[SGVLUG] rsnapshot: the good and the bad - recovery after patching that goes very very wrong

Tue May 8 08:42:53 PDT 2007

First, what's the best way to defer fsck of a large filesystem when
rebooting?  I have a rather large filesystem with thousands of hard
links that takes forever to run fsck, especially when there are
several errors and I have to reboot over and over.

------------------------------------------------------------------------------------------

Here's the story of a patch job going horribly wrong and how rsnapshot
came to my rescue but stalling a full startup...

Okay, stupid me.  Before completing the installation of my replacement
fileserver, I got carried away playing with iptstate on various
machines and wanted to install it on my fileserver at home.  I needed
to resolve some dependencies but the machine hadn't been patched
since, oh probably Feb when the mirror I was pointing to wasn't
available at the time.  I found a different mirror so feeling lucky, I
told it to patch everything and went back to work.  Checked back on it
a little later and a few screens of errors had scrolled by about
various patches failing.  oh oh.  I tried to type ls, coredump.  even
ps caused a coredump.  I tried to open up a new ssh session and got no
response.  big oh oh.  I could access some web services but I couldn't
do anything new.  Port mapped to the new server on the port and tried
to hop over to the old server, no response.  damn.
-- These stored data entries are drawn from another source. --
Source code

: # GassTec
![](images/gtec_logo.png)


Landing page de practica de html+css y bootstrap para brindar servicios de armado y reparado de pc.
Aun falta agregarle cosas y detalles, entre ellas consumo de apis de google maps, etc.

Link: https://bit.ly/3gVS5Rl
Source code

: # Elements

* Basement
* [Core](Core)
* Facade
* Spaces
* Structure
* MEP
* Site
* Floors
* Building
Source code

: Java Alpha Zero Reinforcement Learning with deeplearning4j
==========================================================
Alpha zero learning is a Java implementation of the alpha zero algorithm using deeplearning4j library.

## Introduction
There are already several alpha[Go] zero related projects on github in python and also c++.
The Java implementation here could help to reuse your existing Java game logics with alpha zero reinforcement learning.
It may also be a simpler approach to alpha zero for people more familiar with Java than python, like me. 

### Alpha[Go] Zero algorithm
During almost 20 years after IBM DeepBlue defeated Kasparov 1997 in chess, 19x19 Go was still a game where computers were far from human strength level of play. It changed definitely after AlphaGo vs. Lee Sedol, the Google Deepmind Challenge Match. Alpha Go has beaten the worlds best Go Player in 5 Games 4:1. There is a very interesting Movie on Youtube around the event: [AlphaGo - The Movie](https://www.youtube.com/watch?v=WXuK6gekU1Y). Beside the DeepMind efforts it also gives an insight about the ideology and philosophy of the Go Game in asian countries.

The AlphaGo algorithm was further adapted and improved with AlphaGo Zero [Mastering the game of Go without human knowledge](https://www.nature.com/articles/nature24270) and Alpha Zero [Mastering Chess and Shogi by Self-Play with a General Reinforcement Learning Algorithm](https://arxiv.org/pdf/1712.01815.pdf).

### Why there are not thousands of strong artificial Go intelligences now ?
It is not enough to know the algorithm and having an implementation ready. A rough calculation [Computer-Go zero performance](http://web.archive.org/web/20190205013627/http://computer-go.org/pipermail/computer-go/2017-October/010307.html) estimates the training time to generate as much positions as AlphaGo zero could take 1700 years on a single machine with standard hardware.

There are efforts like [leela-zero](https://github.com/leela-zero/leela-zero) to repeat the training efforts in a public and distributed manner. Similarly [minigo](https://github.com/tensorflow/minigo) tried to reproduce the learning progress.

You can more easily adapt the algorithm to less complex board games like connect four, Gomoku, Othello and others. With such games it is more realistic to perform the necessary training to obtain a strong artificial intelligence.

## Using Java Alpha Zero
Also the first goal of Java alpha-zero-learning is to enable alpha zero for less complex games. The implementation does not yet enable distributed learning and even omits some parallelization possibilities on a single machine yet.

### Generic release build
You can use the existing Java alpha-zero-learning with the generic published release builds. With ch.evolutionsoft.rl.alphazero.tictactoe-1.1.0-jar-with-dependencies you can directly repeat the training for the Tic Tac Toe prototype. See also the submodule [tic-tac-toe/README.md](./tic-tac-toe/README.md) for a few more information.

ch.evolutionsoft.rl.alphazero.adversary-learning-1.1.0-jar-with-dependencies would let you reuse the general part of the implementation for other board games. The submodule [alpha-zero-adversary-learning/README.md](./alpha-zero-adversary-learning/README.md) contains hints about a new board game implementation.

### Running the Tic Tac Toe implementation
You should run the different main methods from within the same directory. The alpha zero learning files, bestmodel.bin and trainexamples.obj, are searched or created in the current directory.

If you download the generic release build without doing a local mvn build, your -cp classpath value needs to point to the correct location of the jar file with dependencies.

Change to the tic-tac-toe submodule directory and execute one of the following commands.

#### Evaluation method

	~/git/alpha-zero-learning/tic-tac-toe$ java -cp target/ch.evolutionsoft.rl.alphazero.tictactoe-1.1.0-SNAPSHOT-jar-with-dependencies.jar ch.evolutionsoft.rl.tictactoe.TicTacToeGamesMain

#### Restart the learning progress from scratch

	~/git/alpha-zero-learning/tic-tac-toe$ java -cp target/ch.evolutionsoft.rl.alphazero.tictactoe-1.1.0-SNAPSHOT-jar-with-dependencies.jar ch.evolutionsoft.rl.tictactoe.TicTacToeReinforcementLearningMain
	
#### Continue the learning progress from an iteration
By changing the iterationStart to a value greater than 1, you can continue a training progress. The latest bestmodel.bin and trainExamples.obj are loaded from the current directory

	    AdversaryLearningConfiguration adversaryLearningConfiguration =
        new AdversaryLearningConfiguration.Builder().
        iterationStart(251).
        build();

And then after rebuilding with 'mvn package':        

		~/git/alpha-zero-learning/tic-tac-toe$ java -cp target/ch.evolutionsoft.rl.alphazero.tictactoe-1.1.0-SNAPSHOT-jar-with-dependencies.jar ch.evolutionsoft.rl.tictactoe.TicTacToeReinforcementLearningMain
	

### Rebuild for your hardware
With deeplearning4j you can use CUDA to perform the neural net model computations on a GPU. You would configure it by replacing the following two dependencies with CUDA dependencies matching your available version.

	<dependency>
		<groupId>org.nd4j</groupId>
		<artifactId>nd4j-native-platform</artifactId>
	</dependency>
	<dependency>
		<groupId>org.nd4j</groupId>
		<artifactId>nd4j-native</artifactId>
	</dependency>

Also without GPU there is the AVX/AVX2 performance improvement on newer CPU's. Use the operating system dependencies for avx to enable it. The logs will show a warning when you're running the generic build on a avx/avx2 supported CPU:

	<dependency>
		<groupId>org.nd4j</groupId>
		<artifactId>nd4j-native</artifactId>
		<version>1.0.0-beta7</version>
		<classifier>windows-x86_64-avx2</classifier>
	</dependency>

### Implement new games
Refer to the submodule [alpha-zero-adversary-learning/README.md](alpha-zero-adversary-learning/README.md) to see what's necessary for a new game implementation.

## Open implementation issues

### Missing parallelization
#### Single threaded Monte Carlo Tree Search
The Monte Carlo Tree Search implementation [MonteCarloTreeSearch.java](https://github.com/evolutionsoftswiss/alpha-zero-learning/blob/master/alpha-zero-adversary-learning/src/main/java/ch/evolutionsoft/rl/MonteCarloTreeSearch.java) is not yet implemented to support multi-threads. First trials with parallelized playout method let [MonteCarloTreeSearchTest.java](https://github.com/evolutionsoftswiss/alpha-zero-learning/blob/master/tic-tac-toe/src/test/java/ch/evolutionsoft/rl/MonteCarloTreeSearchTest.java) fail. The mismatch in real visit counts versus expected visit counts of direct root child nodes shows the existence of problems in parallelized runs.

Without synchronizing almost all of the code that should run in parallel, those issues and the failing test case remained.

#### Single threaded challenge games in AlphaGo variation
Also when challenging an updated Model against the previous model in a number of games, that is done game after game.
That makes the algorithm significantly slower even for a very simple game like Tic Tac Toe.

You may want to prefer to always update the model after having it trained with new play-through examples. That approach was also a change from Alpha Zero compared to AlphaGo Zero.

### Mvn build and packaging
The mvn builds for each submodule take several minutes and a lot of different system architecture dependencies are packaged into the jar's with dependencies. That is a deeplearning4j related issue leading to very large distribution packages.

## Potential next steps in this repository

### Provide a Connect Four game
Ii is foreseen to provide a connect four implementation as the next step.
When I got home, i checked the log console (I have syslogd configured
to send a coyp of /var/log/messages to /dev/tty12) and saw that it was
sorta still alive but there were also messages that all was not happy
- cronjobs were failing.  From my desktop, I could see that samba was
still responding as was the TiVo media server, the SlimServer and
mysql via phpmyadmin.  The weather server was still polling the
sensors and posting to wundergound and AAG but systemgraph was no
longer responding.  Programs that had been running before the patching
started were still running but anything new died. I tried a few more
things from my desktop and went back to the server but it was locked
up.  crap.

I rebooted into failsafe and it locked up while trying to pivot root.
Same for every other entry in lilo.  Time to use my rescue CD but that
required reconnecting the CD drive as slave on the primary ide
controller.  I've got three ATA drives running as RAID-5 (/dev/hda,
hdc and hde) so I normally leave the CD drive disconnected so it's not
slowing down hda.

I've got three 250 GB drives configured into 5 RAID devices: the first
two are RAID-1 (two drives each w/ third as hot spare) for /boot and
/, the other three are each RAID-5 for /home, /exports which has all
my shared media (197 GB 97% full) and /.snapshots (229 GB 89%) which
contains the rsnapshot live backups that go back 180 days.  All my
important data - the family pics, music, etc, is backed up on every
computer in the house and onto DVD's stored in remote locations.  I
have a full backup minus the snapshots on an external drive that takes
forever to update so it's not current.  Since I've been working on the
replacement server, I'd forgotten to make a new full backup.  Worse
case, if I had to restore from that, the only thing I'd really lose is
a few tweaks and maybe month or two weather data.  Not a big deal.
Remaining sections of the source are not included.